* What is being asked:
The answer must consist of every line in the records below that contains the string "einer".
[Records shown]
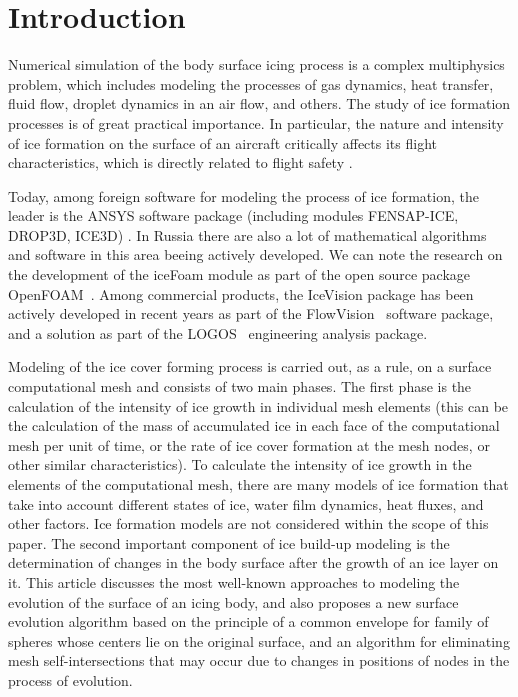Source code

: \documentclass[
11pt,
tightenlines,
twoside,
onecolumn,
nofloats,
nobibnotes,
nofootinbib,
superscriptaddress,
noshowpacs,
centertags]
{revtex4-2}
\begin{document}

\maketitle


\section{Introduction}

Numerical simulation of the body surface icing process is a complex multiphysics problem, which includes modeling the processes of gas dynamics, heat transfer, fluid flow, droplet dynamics in an air flow, and others.
The study of ice formation processes is of great practical importance.
In particular, the nature and intensity of ice formation on the surface of an aircraft critically affects its flight characteristics, which is directly related to flight safety \cite{Raj}.

Today, among foreign software for modeling the process of ice formation, the leader is the ANSYS software package (including modules FENSAP-ICE, DROP3D, ICE3D) \cite{Martini}.
In Russia there are also a lot of mathematical algorithms and software in this area beeing actively developed.
We can note the research on the development of the iceFoam module as part of the open source package OpenFOAM~\cite{Strijhak}.
Among commercial products, the IceVision package has been actively developed in recent years as part of the FlowVision~\cite{Sorokin} software package, and a solution as part of the LOGOS~\cite{Galanov} engineering analysis package.

Modeling of the ice cover forming process is carried out, as a rule, on a surface computational mesh and consists of two main phases.
The first phase is the calculation of the intensity of ice growth in individual mesh elements (this can be the calculation of the mass of accumulated ice in each face of the computational mesh per unit of time, or the rate of ice cover formation at the mesh nodes, or other similar characteristics).
To calculate the intensity of ice growth in the elements of the computational mesh, there are many models of ice formation \cite{Bartkus,Zhang,Pena} that take into account different states of ice, water film dynamics, heat fluxes, and other factors.
Ice formation models are not considered within the scope of this paper.
The second important component of ice build-up modeling is the determination of changes in the body surface after the growth of an ice layer on it.
This article discusses the most well-known approaches to modeling the evolution of the surface of an icing body, and also proposes a new surface evolution algorithm based on the principle of a common envelope for family of spheres whose centers lie on the original surface, and an algorithm for eliminating mesh self-intersections that may occur due to changes in positions of nodes in the process of evolution.
\end{document}
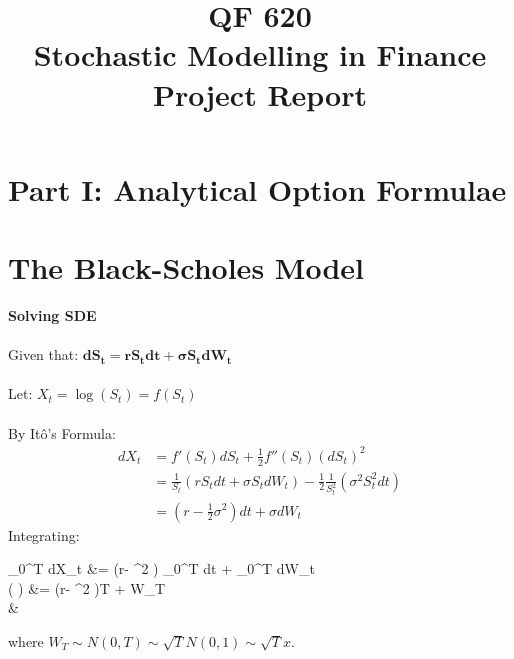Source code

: \documentclass{article}
\title{QF 620 \protect \\ Stochastic Modelling in Finance\\
	\textbf{Project Report}}
\date{}
\begin{document}
	
\section*{Part I: Analytical Option Formulae}
\section{The Black-Scholes Model}
\begin{minipage}[t]{0.5\textwidth}
	\begin{tcolorbox}[height=11.5cm,boxsep=5pt,arc=0pt,auto outer arc,colback=white,colframe=black]
		\noindent \textbf{Solving SDE}\\ \\
		\noindent Given that: $\boldsymbol{dS_t = r S_t dt + \sigma S_t dW_t}$\\ \\
		\noindent Let: $X_t = \log (S_t) = f(S_t)$\\ \\
		\noindent By Itô's Formula:
		\begin{align*}
		dX_t &= f'(S_t) dS_t + \frac{1}{2} f''(S_t) (dS_t)^2\\
		&= \frac{1}{S_t} (r S_t dt + \sigma S_t dW_t) - \frac{1}{2} \frac{1}{S_t^2} (\sigma^2 S_t^2 dt)\\
		&= \left(r-\frac{1}{2} \sigma^2 \right) dt + \sigma dW_t
		\end{align*}
		\noindent Integrating:
		\begin{flalign*}
		\int_{0}^{T} dX_t &= \left(r- \sigma^2 \right) \int_{0}^{T} dt +  \sigma \int_{0}^{T} dW_t\\
		\log \left(  \right) &= \left(r- \sigma^2 \right)T + \sigma W_T\\
		&
		\end{flalign*}
		\noindent where $W_T \sim N(0,T) \sim \sqrt{T} N(0,1) \sim \sqrt{T} x$.
	\end{tcolorbox}
\end{minipage}
\end{document}
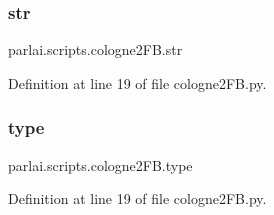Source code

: \subsubsection{\texorpdfstring{str}{str}}
{\footnotesize\ttfamily parlai.\+scripts.\+cologne2\+F\+B.\+str}



Definition at line 19 of file cologne2\+F\+B.\+py.

\mbox{\label{namespaceparlai_1_1scripts_1_1cologne2FB_a63548cb270a13793932d035e97e5c85d}} 
\subsubsection{\texorpdfstring{type}{type}}
{\footnotesize\ttfamily parlai.\+scripts.\+cologne2\+F\+B.\+type}



Definition at line 19 of file cologne2\+F\+B.\+py.

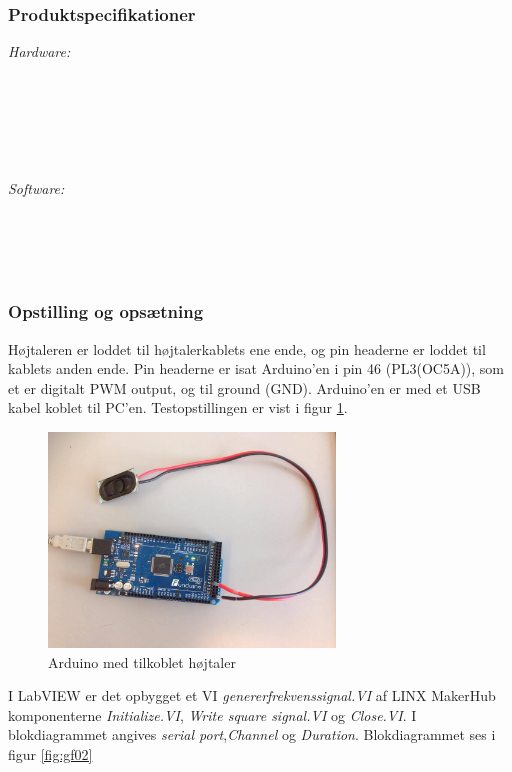 \subsubsection{Produktspecifikationer}

\textit{Hardware:}\\
		\\
		\hojtalerkabel\\
		\pins\\
		\arduino\\
		\PC\\
		\usbkabel\\
	
		\textit{Software:}\\
		\labview\\
		\visa\\
		\vi\\
		\ardsw\


\subsubsection{Opstilling og opsætning}

		Højtaleren er loddet til højtalerkablets ene ende, og pin headerne er loddet til kablets anden ende. 
		Pin headerne er isat Arduino'en i pin 46 (PL3(OC5A)), som et er digitalt PWM output, og til ground (GND). 
		Arduino'en er med et USB kabel koblet til PC'en. Testopstillingen er vist i figur \ref{fig:etha1}.\\ 
	  
			\begin{figure}[htb]
			\centering
				\includegraphics[width=3in]{haArduino}
				\caption{Arduino med tilkoblet højtaler}	
				\label{fig:etha1}
			\end{figure}

I LabVIEW er det opbygget et VI \textit{genererfrekvenssignal.VI} af LINX MakerHub komponenterne \textit{Initialize.VI}, \textit{Write square signal.VI} og \textit{Close.VI}. I blokdiagrammet angives \textit{serial port},\textit{Channel} og \textit{Duration}.  	Blokdiagrammet ses i figur \ref{fig:gf02} 

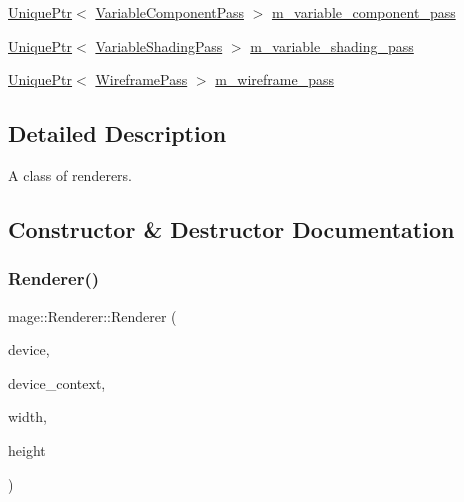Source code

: \begin{DoxyCompactItemize}
\hyperlink{namespacemage_a3316d7143a973e37adf1110f2e80ca31}{Unique\+Ptr}$<$ \hyperlink{classmage_1_1_variable_component_pass}{Variable\+Component\+Pass} $>$ \hyperlink{classmage_1_1_renderer_a6016e73941650d3b88ef9ab9873548a6}{m\+\_\+variable\+\_\+component\+\_\+pass}
\item 
\hyperlink{namespacemage_a3316d7143a973e37adf1110f2e80ca31}{Unique\+Ptr}$<$ \hyperlink{classmage_1_1_variable_shading_pass}{Variable\+Shading\+Pass} $>$ \hyperlink{classmage_1_1_renderer_adb0d48e33a86c3ee481b26165e416487}{m\+\_\+variable\+\_\+shading\+\_\+pass}
\item 
\hyperlink{namespacemage_a3316d7143a973e37adf1110f2e80ca31}{Unique\+Ptr}$<$ \hyperlink{classmage_1_1_wireframe_pass}{Wireframe\+Pass} $>$ \hyperlink{classmage_1_1_renderer_a8c9f28228031337e26725af8213268ed}{m\+\_\+wireframe\+\_\+pass}
\end{DoxyCompactItemize}


\subsection{Detailed Description}
A class of renderers. 

\subsection{Constructor \& Destructor Documentation}
\hypertarget{classmage_1_1_renderer_a4efd88a30f3ad43cf5d490d62259f921}{}\label{classmage_1_1_renderer_a4efd88a30f3ad43cf5d490d62259f921} 
\subsubsection{\texorpdfstring{Renderer()}{Renderer()}\hspace{0.1cm}{\footnotesize\ttfamily [1/3]}}
{\footnotesize\ttfamily mage\+::\+Renderer\+::\+Renderer (\begin{DoxyParamCaption}\item[{I\+D3\+D11\+Device5 $\ast$}]{device,  }\item[{I\+D3\+D11\+Device\+Context4 $\ast$}]{device\+\_\+context,  }\item[{\hyperlink{namespacemage_a41c104c036fba3756a74e19f793eeaa1}{U32}}]{width,  }\item[{\hyperlink{namespacemage_a41c104c036fba3756a74e19f793eeaa1}{U32}}]{height }\end{DoxyParamCaption})\hspace{0.3cm}{\ttfamily [explicit]}}

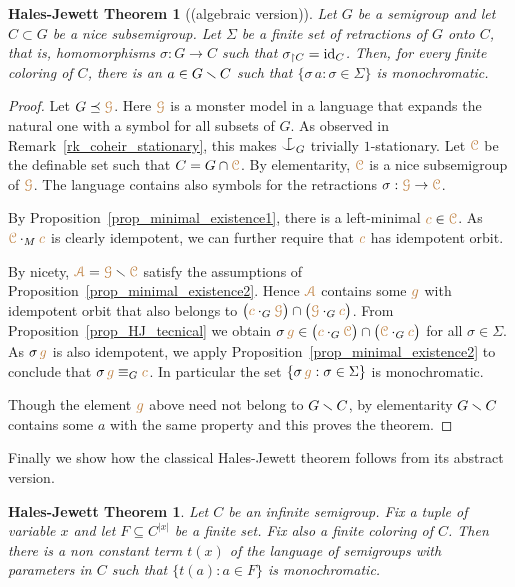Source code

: \documentclass[creche.tex]{subfiles}
\begin{document}
\theoremstyle{mio}
\newtheorem{HalesJewett}[thm]{Hales-Jewett Theorem}
\begin{HalesJewett}[(algebraic version)]\label{thm_abstract_HJ}
Let $G$ be a semigroup and let $C\subset G$ be a nice subsemigroup.
Let $\Sigma$ be a finite set of retractions of $G$ onto $C$, that is, 
homomorphisms $\sigma:G\to C$ such that $\sigma_{\restriction C}={\rm id}_C$.
Then, for every finite coloring of $C$,
there is an $a\in G\smallsetminus C$ such that $\{\sigma\,a:\sigma\in\Sigma\}$ is monochromatic.
\end{HalesJewett}

\begin{proof}
Let $G\preceq{\color{brown}\EuScript G}$.
Here ${\color{brown}\EuScript G}$ is a monster model in a language that expands the natural one with a symbol for all subsets of $G$.
As observed in Remark~\ref{rk_coheir_stationary}, 
this makes $\nonforkc_G$ trivially $1$-stationary.
Let ${\color{brown}\EuScript C}$ be the definable set such that $C=G\cap{\color{brown}\EuScript C}$.
By elementarity, ${\color{brown}\EuScript C}$ is a nice subsemigroup of ${\color{brown}\EuScript G}$.
The language contains also symbols for 
the retractions $\sigma:{\color{brown}\EuScript G}\to{\color{brown}\EuScript C}$.

By Proposition~\ref{prop_minimal_existence1}, there is a left-minimal ${\color{brown} c}\in{\color{brown}\EuScript C}$.
As ${\color{brown}\EuScript C}\cdot_M{\color{brown} c}$ is clearly idempotent, we can further require that ${\color{brown} c}$ has idempotent orbit.

By nicety, ${\color{brown}{\EuScript A}}={\color{brown}\EuScript G}\smallsetminus{\color{brown}\EuScript C}$ satisfy the assumptions of Proposition~\ref{prop_minimal_existence2}.
Hence ${\color{brown}{\EuScript A}}$ contains some ${\color{brown} g}$ with idempotent orbit that also belongs to 
$\big({\color{brown} c}\cdot_G{\color{brown}\EuScript G}\big)\cap\big({\color{brown}\EuScript G}\cdot_G{\color{brown} c}\big)$. 
From Proposition~\ref{prop_HJ_tecnical} we obtain
$\sigma\,{\color{brown} g}\in\big({\color{brown} c}\cdot_G{\color{brown}\EuScript C}\big)\cap\big({\color{brown}\EuScript C}\cdot_G{\color{brown} c}\big)$
for all $\sigma\in\Sigma$.
As $\sigma\,{\color{brown} g}$ is also idempotent, 
we apply Proposition~\ref{prop_minimal_existence2} to conclude that 
$\sigma\,{\color{brown} g}\equiv_G{\color{brown} c}$.
In particular the set $\{\sigma\,{\color{brown} g}:\sigma\in\Sigma\}$ is monochromatic. 

Though the element ${\color{brown} g}$ above need not belong to $G\smallsetminus C$,
by elementarity $G\smallsetminus C$ contains some $a$ with the same property and this proves the theorem.
\end{proof}

Finally we show how the classical Hales-Jewett theorem follows from its abstract version.

\begin{HalesJewett}\label{thm_HalesJewett}
Let $C$ be an infinite semigroup.
Fix a tuple of variable $x$ and let $F\subseteq C^{|x|}$ be a finite set.
Fix also a finite coloring of $C$.
Then there is a non constant term $t(x)$ 
of the language of semigroups with parameters in $C$
such that $\{ t(a): a\in F\}$ is monochromatic.
\end{HalesJewett}
\end{document}
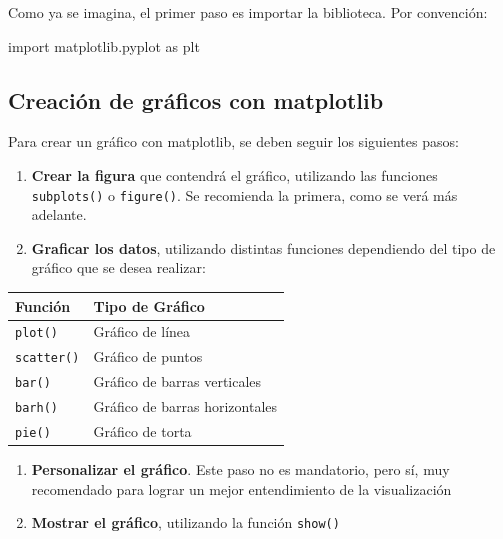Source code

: \documentclass[
  letterpaper,
  DIV=11,
  numbers=noendperiod]{scrreprt}
\newenvironment{Shaded}{\begin{snugshade}}{\end{snugshade}}
\newcommand{\ImportTok}[1]{\textcolor[rgb]{0.00,0.46,0.62}{#1}}
\newcommand{\NormalTok}[1]{\textcolor[rgb]{0.00,0.23,0.31}{#1}}
\begin{document}
Como ya se imagina, el primer paso es importar la biblioteca. Por
convención:

\begin{Shaded}
\begin{Highlighting}[]
\ImportTok{import}\NormalTok{ matplotlib.pyplot }\ImportTok{as}\NormalTok{ plt}
\end{Highlighting}
\end{Shaded}

\subsection{Creación de gráficos con
matplotlib}\label{creaciuxf3n-de-gruxe1ficos-con-matplotlib}

Para crear un gráfico con matplotlib, se deben seguir los siguientes
pasos:

\begin{enumerate}
\def\labelenumi{\arabic{enumi}.}
\item
  \textbf{Crear la figura} que contendrá el gráfico, utilizando las
  funciones \texttt{subplots()} o \texttt{figure()}. Se recomienda la
  primera, como se verá más adelante.
\item
  \textbf{Graficar los datos}, utilizando distintas funciones
  dependiendo del tipo de gráfico que se desea realizar:
\end{enumerate}

\begin{longtable}[]{@{}ll@{}}
\toprule\noalign{}
Función & Tipo de Gráfico \\
\midrule\noalign{}
\endhead
\bottomrule\noalign{}
\endlastfoot
\texttt{plot()} & Gráfico de línea \\
\texttt{scatter()} & Gráfico de puntos \\
\texttt{bar()} & Gráfico de barras verticales \\
\texttt{barh()} & Gráfico de barras horizontales \\
\texttt{pie()} & Gráfico de torta \\
\end{longtable}

\begin{enumerate}
\def\labelenumi{\arabic{enumi}.}
\setcounter{enumi}{2}
\item
  \textbf{Personalizar el gráfico}. Este paso no es mandatorio, pero sí,
  muy recomendado para lograr un mejor entendimiento de la visualización
\item
  \textbf{Mostrar el gráfico}, utilizando la función \texttt{show()}
\end{enumerate}
\end{document}

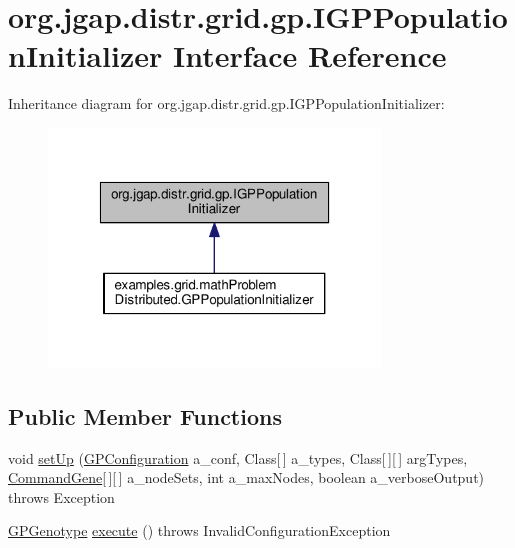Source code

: \hypertarget{interfaceorg_1_1jgap_1_1distr_1_1grid_1_1gp_1_1_i_g_p_population_initializer}{\section{org.\-jgap.\-distr.\-grid.\-gp.\-I\-G\-P\-Population\-Initializer Interface Reference}
\label{interfaceorg_1_1jgap_1_1distr_1_1grid_1_1gp_1_1_i_g_p_population_initializer}
}


Inheritance diagram for org.\-jgap.\-distr.\-grid.\-gp.\-I\-G\-P\-Population\-Initializer\-:
\nopagebreak
\begin{figure}[H]
\begin{center}
\leavevmode
\includegraphics[width=250pt]{interfaceorg_1_1jgap_1_1distr_1_1grid_1_1gp_1_1_i_g_p_population_initializer__inherit__graph}
\end{center}
\end{figure}
\subsection*{Public Member Functions}
\begin{DoxyCompactItemize}
\item 
void \hyperlink{interfaceorg_1_1jgap_1_1distr_1_1grid_1_1gp_1_1_i_g_p_population_initializer_a266a9fea9fccfd0d5be2fe1984316f60}{set\-Up} (\hyperlink{classorg_1_1jgap_1_1gp_1_1impl_1_1_g_p_configuration}{G\-P\-Configuration} a\-\_\-conf, Class\mbox{[}$\,$\mbox{]} a\-\_\-types, Class\mbox{[}$\,$\mbox{]}\mbox{[}$\,$\mbox{]} arg\-Types, \hyperlink{classorg_1_1jgap_1_1gp_1_1_command_gene}{Command\-Gene}\mbox{[}$\,$\mbox{]}\mbox{[}$\,$\mbox{]} a\-\_\-node\-Sets, int a\-\_\-max\-Nodes, boolean a\-\_\-verbose\-Output)  throws Exception
\item 
\hyperlink{classorg_1_1jgap_1_1gp_1_1impl_1_1_g_p_genotype}{G\-P\-Genotype} \hyperlink{interfaceorg_1_1jgap_1_1distr_1_1grid_1_1gp_1_1_i_g_p_population_initializer_a7b28073eb751bf6bd811e1cf141c302e}{execute} ()  throws Invalid\-Configuration\-Exception
\end{DoxyCompactItemize}
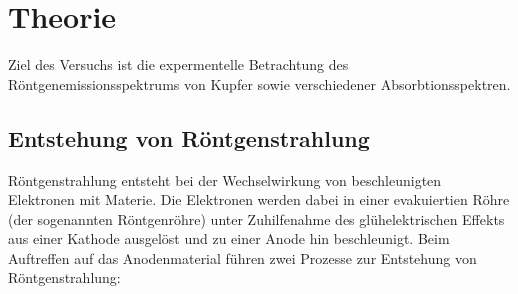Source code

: \maketitle
\setcounter{page}{1}
\tableofcontents
\newpage
{}
\section{Theorie}
Ziel des Versuchs ist die expermentelle Betrachtung des Röntgenemissionsspektrums
von Kupfer sowie verschiedener Absorbtionsspektren.
\subsection{Entstehung von Röntgenstrahlung}
Röntgenstrahlung entsteht bei der Wechselwirkung von beschleunigten Elektronen
mit Materie. Die Elektronen werden dabei in einer evakuiertien Röhre (der sogenannten
Röntgenröhre) unter Zuhilfenahme des glühelektrischen Effekts aus einer Kathode ausgelöst
und zu einer Anode hin beschleunigt. Beim Auftreffen auf das Anodenmaterial führen
zwei Prozesse zur Entstehung von Röntgenstrahlung:
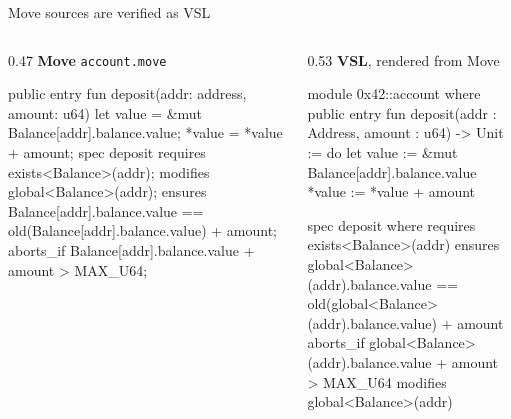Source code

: \documentclass[aspectratio=169,11pt]{beamer}
\begin{document}
\begin{frame}[fragile]{Move sources are verified as VSL}
  \begin{columns}[T]
    \begin{column}{0.47\textwidth}
      \textbf{Move} \hfill {\scriptsize\texttt{account.move}}
\begin{MoveSmall}
public entry fun deposit(addr: address,
                         amount: u64) {
  let value = &mut Balance[addr].balance.value;
  *value = *value + amount;
}
spec deposit {
  requires exists<Balance>(addr);
  modifies global<Balance>(addr);
  ensures Balance[addr].balance.value
    == old(Balance[addr].balance.value) + amount;
  aborts_if Balance[addr].balance.value
    + amount > MAX_U64;
}
\end{MoveSmall}
    \end{column}
    \begin{column}{0.53\textwidth}
      \textbf{VSL}, rendered from Move
\begin{LeanSmall}
module 0x42::account where
  public entry fun deposit(addr : Address,
      amount : u64) -> Unit := do
    let value := &mut Balance[addr].balance.value
    *value := *value + amount

  spec deposit where
    requires exists<Balance>(addr)
    ensures global<Balance>(addr).balance.value
      == old(global<Balance>(addr).balance.value)
         + amount
    aborts_if global<Balance>(addr).balance.value
      + amount > MAX_U64
    modifies global<Balance>(addr)
\end{LeanSmall}
    \end{column}
  \end{columns}
\end{frame}
\end{document}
[/Records shown]
* Result:
mit Materie. Die Elektronen werden dabei in einer evakuiertien Röhre (der sogenannten
Röntgenröhre) unter Zuhilfenahme des glühelektrischen Effekts aus einer Kathode ausgelöst
und zu einer Anode hin beschleunigt. Beim Auftreffen auf das Anodenmaterial führen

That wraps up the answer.